WORK REQUEST> Pull out every line from the listing that has the word "project".

STUDY MATERIAL>
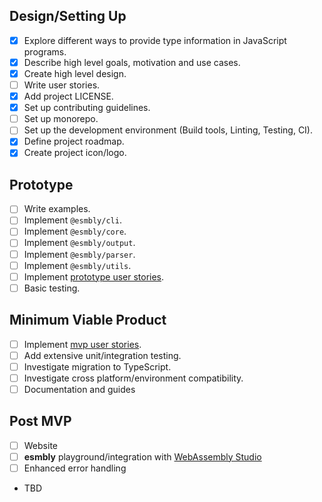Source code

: ## Design/Setting Up
- [x] Explore different ways to provide type information in JavaScript programs.
- [x] Describe high level goals, motivation and use cases.
- [x] Create high level design.
- [ ] Write user stories.
- [x] Add project LICENSE.
- [x] Set up contributing guidelines.
- [ ] Set up monorepo.
- [ ] Set up the development environment (Build tools, Linting, Testing, CI).
- [x] Define project roadmap.
- [x] Create project icon/logo.

## Prototype
- [ ] Write examples.
- [ ] Implement `@esmbly/cli`.
- [ ] Implement `@esmbly/core`.
- [ ] Implement `@esmbly/output`.
- [ ] Implement `@esmbly/parser`.
- [ ] Implement `@esmbly/utils`.
- [ ] Implement [prototype user stories](Stories.md/#prototype-stories).
- [ ] Basic testing.

## Minimum Viable Product
- [ ] Implement [mvp user stories](Stories.md/#mvp-stories).
- [ ] Add extensive unit/integration testing.
- [ ] Investigate migration to TypeScript.
- [ ] Investigate cross platform/environment compatibility.
- [ ] Documentation and guides

## Post MVP
- [ ] Website
- [ ] **esmbly** playground/integration with [WebAssembly Studio](http://webassembly.studio)
- [ ] Enhanced error handling
- TBD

RESPONSE TO THIS TASK>
- [x] Add project LICENSE.
- [x] Define project roadmap.
- [x] Create project icon/logo.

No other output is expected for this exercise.